Вазы с портретами Людвига II и Софии. 1867 г. 

Действительно, вскоре восторг по поводу предстоящей свадьбы сменился в обществе недоумением. 12 октября свадьба не состоялась и откладывалась без объяснения причин на неопределенный срок. «Король беседовал с герцогиней Софией о музыке, о художестве. Танцевал с ней кадриль на балу принца Гогенлоэ; сидел подле нее в театре, а летом отвозил ее на своем пароходе “Тристан” по Штарнбергскому озеру к замку Possenhofen, где в это время жила герцогская семья, наслаждавшаяся этими хорошими, полными надежд, днями. Отчего произошел разрыв? Предположений было столько, сколько мошек в воздухе; но настоящая причина так и осталась неизвестной…»{50}

Причина разрыва помолвки — одна из тайн Людвига II, унесенная им с собой в могилу. Предположений по этому поводу действительно было множество. Одно из самых правдоподобных — София оказалась не соответствующей тому фантастическому идеальному образу, который родился в воображении короля. Да, в реальной жизни идеалу нет места! По воспоминаниям одного близкого к королю царедворца: «Король в его идеале представлял женщину таким высшим существом, — чуть не настоящим ангелом, — которому недостает только крыльев… а первая женщина, к которой он приблизился, не подошла, видимо, под его идеал. Я сам слышал, как он раз сказал: “Wenn ich einmall heirathe, so suche ich eine K?nigen, eine Landesmutter, und keine Herrin!”[59] …Король объявил, что его невеста его не любит и ему не верна»{51}.

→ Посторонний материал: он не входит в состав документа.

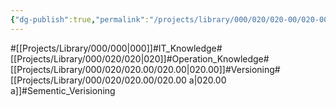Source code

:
 ```yaml
---
{"dg-publish":true,"permalink":"/projects/library/000/020/020-00/020-00-a/","noteIcon":"0","created":"2024-02-22T13:56:10.281+09:00","updated":"2024-02-26T21:34:27.032+09:00"}
---
```


#[[Projects/Library/000/000\|000]]#IT_Knowledge#[[Projects/Library/000/020/020\|020]]#Operation_Knowledge#[[Projects/Library/000/020/020.00/020.00\|020.00]]#Versioning#[[Projects/Library/000/020/020.00/020.00 a\|020.00 a]]#Sementic_Verisioning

Очень часто биографы Людвига II представляют портрет Софии в довольно непривлекательном виде: мол, она не обладала и десятой долей обаяния и вкуса своей сестры, ее любовь к музыке была ни чем иным, как средством привлечь к себе внимание царственного жениха. А на самом деле она — всего лишь недалекая и корыстная (еще бы — хотела выйти замуж непременно за короля!) жеманная барышня. Поддавшись на внешнее сходство с Елизаветой, Людвиг на время был очарован Софией, но, пообщавшись с ней ближе, разочаровался и стал тяготиться ее обществом. А если к этому прибавить слухи о том, что он якобы застал принцессу в объятиях другого (то ли какого-то аббата, то ли грума — «источники» расходятся во мнениях), то общая картина складывается, увы, не в пользу Софии. К тому же ряд биографов{52} упоминают, что Людвиг в гневе уничтожил портрет и бюст своей возлюбленной, что косвенно подтверждает эти слухи. Правда, есть и другое мнение — София просто стала жертвой клеветы.

Еще говорили, что отец Софии герцог Максимилиан стал настаивать на ускорении свадьбы, прямо поставив вопрос: «Желает ли король назначить окончательный срок или возьмет свое слово назад?» Людвиг, не терпевший любого посягательства на свою свободу, тут же ухватился за предоставленную ему возможность, разорвал помолвку и отправил Софии письмо со словами: «Твой жестокий отец разлучил нас».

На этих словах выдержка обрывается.